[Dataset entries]

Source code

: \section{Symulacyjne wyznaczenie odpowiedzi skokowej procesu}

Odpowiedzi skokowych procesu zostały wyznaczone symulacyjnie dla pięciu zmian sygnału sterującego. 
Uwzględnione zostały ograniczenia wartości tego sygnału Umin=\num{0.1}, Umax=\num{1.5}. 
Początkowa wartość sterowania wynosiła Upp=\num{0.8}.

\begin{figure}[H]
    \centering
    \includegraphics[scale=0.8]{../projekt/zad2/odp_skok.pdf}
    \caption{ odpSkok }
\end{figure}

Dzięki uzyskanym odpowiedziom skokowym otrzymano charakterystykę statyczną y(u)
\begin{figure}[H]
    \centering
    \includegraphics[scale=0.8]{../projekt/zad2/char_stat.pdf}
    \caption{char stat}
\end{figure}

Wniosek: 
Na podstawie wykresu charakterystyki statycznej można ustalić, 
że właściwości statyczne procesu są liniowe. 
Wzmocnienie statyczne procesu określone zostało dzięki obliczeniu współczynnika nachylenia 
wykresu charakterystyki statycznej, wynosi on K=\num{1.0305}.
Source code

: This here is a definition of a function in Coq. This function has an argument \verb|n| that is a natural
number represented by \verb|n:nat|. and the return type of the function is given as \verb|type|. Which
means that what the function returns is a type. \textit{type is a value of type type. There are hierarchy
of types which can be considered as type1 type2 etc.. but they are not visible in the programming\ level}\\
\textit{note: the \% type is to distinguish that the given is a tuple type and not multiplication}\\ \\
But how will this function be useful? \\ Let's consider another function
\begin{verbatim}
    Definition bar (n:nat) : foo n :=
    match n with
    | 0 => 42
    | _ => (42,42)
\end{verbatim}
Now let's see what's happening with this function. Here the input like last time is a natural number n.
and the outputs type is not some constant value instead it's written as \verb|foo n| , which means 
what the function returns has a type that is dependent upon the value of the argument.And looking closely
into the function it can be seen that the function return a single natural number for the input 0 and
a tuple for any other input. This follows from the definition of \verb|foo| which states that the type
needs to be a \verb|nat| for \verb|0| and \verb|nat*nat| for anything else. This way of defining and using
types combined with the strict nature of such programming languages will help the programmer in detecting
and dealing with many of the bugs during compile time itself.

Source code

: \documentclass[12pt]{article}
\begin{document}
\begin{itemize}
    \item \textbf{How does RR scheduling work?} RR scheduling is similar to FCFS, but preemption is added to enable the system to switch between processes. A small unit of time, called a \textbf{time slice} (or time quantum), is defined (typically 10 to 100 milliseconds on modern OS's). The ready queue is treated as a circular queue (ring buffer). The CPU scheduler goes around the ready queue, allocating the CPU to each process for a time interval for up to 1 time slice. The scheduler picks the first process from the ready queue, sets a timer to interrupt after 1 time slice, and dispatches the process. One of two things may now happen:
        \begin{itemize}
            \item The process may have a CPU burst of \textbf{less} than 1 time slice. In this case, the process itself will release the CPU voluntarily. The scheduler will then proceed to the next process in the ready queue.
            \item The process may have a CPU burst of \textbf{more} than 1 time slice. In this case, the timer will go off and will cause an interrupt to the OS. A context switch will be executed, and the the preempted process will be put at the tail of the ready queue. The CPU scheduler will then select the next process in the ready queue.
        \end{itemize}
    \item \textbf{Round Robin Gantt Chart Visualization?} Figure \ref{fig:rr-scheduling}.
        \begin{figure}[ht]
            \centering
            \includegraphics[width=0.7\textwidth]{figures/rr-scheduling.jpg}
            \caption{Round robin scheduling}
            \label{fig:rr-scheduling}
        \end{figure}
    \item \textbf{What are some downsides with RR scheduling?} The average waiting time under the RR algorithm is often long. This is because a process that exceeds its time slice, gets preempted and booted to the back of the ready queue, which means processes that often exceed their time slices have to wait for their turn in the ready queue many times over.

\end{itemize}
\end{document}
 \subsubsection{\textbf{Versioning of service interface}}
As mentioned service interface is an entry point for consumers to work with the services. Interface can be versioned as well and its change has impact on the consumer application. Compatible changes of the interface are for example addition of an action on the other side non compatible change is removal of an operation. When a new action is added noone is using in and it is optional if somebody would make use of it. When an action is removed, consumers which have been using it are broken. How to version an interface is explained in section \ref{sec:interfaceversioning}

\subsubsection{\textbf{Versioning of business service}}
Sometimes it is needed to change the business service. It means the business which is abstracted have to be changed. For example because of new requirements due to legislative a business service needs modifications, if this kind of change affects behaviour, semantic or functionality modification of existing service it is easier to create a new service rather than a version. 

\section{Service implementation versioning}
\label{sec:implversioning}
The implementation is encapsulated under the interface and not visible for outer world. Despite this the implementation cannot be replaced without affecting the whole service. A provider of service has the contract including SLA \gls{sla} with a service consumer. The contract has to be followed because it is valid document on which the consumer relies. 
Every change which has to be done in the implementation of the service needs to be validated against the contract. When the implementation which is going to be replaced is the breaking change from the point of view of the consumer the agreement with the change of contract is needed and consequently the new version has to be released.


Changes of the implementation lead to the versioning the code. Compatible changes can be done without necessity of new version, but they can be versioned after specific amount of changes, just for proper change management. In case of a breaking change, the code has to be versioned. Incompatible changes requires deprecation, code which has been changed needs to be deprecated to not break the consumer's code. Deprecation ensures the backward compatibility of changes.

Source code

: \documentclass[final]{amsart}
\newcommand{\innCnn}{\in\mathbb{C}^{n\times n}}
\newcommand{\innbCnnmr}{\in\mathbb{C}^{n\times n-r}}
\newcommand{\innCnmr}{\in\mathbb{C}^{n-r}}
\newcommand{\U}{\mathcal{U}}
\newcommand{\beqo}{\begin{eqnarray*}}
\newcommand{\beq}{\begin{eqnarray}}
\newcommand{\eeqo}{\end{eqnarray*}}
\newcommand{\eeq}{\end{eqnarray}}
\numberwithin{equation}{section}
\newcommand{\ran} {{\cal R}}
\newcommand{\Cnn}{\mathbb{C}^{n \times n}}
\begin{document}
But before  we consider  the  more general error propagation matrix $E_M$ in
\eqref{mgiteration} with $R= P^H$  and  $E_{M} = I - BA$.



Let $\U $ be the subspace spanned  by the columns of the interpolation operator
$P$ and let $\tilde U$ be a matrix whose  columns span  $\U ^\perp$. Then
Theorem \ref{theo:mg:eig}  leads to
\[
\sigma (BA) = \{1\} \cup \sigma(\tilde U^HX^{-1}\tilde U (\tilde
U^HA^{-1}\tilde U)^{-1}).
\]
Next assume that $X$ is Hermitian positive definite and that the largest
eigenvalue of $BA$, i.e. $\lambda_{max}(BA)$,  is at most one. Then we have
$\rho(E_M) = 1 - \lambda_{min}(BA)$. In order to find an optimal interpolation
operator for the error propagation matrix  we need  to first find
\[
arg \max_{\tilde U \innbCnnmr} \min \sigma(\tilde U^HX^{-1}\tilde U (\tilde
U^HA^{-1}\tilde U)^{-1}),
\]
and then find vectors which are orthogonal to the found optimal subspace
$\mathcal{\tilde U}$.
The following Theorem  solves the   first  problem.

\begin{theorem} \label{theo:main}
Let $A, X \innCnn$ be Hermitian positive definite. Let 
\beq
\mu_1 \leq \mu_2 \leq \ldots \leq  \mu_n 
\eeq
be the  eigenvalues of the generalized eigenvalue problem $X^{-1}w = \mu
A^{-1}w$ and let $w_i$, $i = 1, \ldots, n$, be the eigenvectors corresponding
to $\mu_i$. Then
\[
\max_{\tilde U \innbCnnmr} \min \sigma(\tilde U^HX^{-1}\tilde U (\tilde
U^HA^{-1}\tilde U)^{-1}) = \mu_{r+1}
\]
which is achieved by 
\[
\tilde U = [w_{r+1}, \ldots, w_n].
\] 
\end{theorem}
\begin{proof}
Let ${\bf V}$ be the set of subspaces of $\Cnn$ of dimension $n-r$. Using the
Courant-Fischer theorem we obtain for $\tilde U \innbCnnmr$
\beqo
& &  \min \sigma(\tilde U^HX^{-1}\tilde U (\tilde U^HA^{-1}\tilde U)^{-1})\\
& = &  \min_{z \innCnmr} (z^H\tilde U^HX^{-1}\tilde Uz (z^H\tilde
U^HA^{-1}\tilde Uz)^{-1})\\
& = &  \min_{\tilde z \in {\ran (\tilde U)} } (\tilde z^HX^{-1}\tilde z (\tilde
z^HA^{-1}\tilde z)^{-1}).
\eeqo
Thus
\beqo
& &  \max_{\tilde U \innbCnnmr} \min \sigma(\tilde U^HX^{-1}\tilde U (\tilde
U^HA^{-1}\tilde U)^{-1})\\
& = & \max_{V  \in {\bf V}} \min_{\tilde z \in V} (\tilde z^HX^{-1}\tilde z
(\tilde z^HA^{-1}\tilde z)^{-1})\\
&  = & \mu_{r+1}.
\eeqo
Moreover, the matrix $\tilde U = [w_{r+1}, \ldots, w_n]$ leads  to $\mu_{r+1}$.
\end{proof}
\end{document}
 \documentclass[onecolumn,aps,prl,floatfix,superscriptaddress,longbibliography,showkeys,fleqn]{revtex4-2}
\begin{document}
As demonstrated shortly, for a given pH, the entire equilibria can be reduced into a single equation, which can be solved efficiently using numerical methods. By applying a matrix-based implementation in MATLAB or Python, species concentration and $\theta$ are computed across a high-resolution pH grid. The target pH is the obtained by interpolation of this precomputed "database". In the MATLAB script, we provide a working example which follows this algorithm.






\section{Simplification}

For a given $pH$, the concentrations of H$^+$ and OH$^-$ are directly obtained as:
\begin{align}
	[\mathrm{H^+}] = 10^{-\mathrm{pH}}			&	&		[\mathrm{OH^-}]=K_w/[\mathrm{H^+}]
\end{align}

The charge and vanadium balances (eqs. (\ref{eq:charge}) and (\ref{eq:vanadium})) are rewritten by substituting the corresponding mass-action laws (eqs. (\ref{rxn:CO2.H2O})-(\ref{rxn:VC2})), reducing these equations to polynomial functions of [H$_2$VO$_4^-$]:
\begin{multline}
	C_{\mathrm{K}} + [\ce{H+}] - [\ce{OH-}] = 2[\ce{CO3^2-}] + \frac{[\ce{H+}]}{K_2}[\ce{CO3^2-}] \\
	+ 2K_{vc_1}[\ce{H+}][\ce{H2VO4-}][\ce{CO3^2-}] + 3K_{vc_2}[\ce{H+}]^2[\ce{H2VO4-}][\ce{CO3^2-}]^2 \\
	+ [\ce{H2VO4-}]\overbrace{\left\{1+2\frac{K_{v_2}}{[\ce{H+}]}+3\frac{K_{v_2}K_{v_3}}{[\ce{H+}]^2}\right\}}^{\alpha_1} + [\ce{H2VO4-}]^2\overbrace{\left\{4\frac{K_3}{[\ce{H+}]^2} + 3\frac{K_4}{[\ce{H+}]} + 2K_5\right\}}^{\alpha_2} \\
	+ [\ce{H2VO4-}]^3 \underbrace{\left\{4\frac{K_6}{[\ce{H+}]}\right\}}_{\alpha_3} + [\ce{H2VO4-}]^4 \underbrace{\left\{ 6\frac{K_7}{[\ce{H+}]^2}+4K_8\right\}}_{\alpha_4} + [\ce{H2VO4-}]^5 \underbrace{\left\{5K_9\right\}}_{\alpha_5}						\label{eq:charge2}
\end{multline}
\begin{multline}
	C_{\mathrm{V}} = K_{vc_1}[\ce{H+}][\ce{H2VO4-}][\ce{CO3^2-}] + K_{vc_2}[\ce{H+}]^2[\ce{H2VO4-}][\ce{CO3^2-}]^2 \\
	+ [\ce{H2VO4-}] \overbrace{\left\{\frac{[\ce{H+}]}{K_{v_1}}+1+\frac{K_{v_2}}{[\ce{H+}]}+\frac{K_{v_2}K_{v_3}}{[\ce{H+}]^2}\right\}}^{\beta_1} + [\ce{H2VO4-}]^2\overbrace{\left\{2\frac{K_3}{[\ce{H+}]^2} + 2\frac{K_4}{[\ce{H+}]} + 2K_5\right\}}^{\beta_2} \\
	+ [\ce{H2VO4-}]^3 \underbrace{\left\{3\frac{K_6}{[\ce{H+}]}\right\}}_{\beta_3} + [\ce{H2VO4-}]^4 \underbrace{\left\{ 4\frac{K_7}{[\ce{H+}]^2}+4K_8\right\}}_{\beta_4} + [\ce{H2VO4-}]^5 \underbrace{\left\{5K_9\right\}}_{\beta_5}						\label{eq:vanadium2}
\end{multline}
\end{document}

Task objective :: Within the entries, find each line holding the string "first". Reply with how many there are, as a number alone.

Completed exercise :: 3